You may end up spending your workdays in blue button-down shirts and khakis if you get hired, but wearing that outfit to the interview tells the hiring manager that you’re interchangeable, which means replaceable, which means not the best investment for his budget.
The Sport Jacket – A Professional Coat of Armor for the informal Engineering Enviroment
Sport coats are a powerful tool for dressing up an unmatched outfit, and should always be your non-suit interview default unless there’s a safety concern prohibiting any loose garments (or, of course, if you’re specifically told not to wear a jacket for any reason).
Regardless of the corporate culture you’re stepping into, the shape of a well-fitted jacket will make you look more streamlined and balanced than a shirt alone can; if you’re truly worried about looking overdressed, opt for a lighter color or even a subtly patterned fabric in the jacket.
Vertical striping or a muted check can make it clear that you’re wearing a coat as part of your personal style rather than as a concession to a culture your employers are trying to distance themselves from.
A good sport coat can also be worn without a tie, so long as the dress shirt beneath is of good quality and the collar is not spread so far that its tips disappear under the jacket lapels when the collar button is undone.

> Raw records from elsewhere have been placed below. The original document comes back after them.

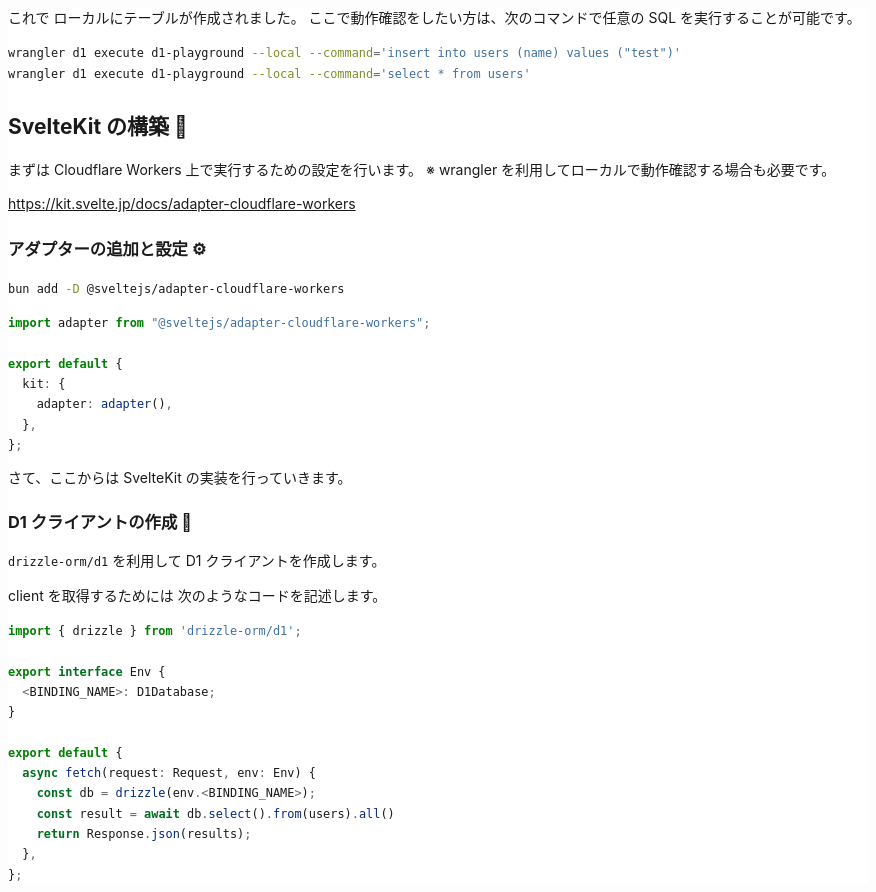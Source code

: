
 ```bash
```

これで ローカルにテーブルが作成されました。
ここで動作確認をしたい方は、次のコマンドで任意の SQL を実行することが可能です。

```bash
wrangler d1 execute d1-playground --local --command='insert into users (name) values ("test")'
wrangler d1 execute d1-playground --local --command='select * from users'
```

## SvelteKit の構築 :rocket:

まずは Cloudflare Workers 上で実行するための設定を行います。
※ wrangler を利用してローカルで動作確認する場合も必要です。

https://kit.svelte.jp/docs/adapter-cloudflare-workers

### アダプターの追加と設定 :gear:

```bash
bun add -D @sveltejs/adapter-cloudflare-workers
```

```typescript
import adapter from "@sveltejs/adapter-cloudflare-workers";

export default {
  kit: {
    adapter: adapter(),
  },
};
```

さて、ここからは SvelteKit の実装を行っていきます。

### D1 クライアントの作成 :electric_plug:

`drizzle-orm/d1` を利用して D1 クライアントを作成します。

client を取得するためには 次のようなコードを記述します。

```typescript
import { drizzle } from 'drizzle-orm/d1';

export interface Env {
  <BINDING_NAME>: D1Database;
}

export default {
  async fetch(request: Request, env: Env) {
    const db = drizzle(env.<BINDING_NAME>);
    const result = await db.select().from(users).all()
    return Response.json(results);
  },
};
```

The lower half of an unmatched outfit requires just as much thought as the upper.
Dark wool or cotton slacks are ideal — jeans are too informal, and khakis are so ubiquitous in business casual attire that you’ll just blend right back into the herd.
Neutral grays, browns, or blacks are easy to work with, and give you the option of a restrained combination or a brighter, more aggressively casual palette, depending on which seems called for.
Shoes should stay reasonably conservative, though you can wear brown rather than black if it matches better; be sure to change belts as well so that the two leather items match.
Final Preparations for your Engineering Interview
Whatever the overall dress code, keep the engineering focus in mind and pay attention to details of preparedness.
Wear a watch so that you don’t have to fish your phone out to check the time. Some firms will be completely computerized, but have a pen and a mechanical pencil in your inner jacket pocket for the ones that aren’t.
Get a good haircut or at least a trim around the ears and neck a couple days before the interview, and make sure you’re showered and scrubbed.
Avoid cologne or strongly-scented aftershave, particularly if you’re going to be in any kind of small spaces; just soap and a mild deodorant is more than enough.
Remember the basic ethos here — function balanced with form is going to win the approval from hiring managers.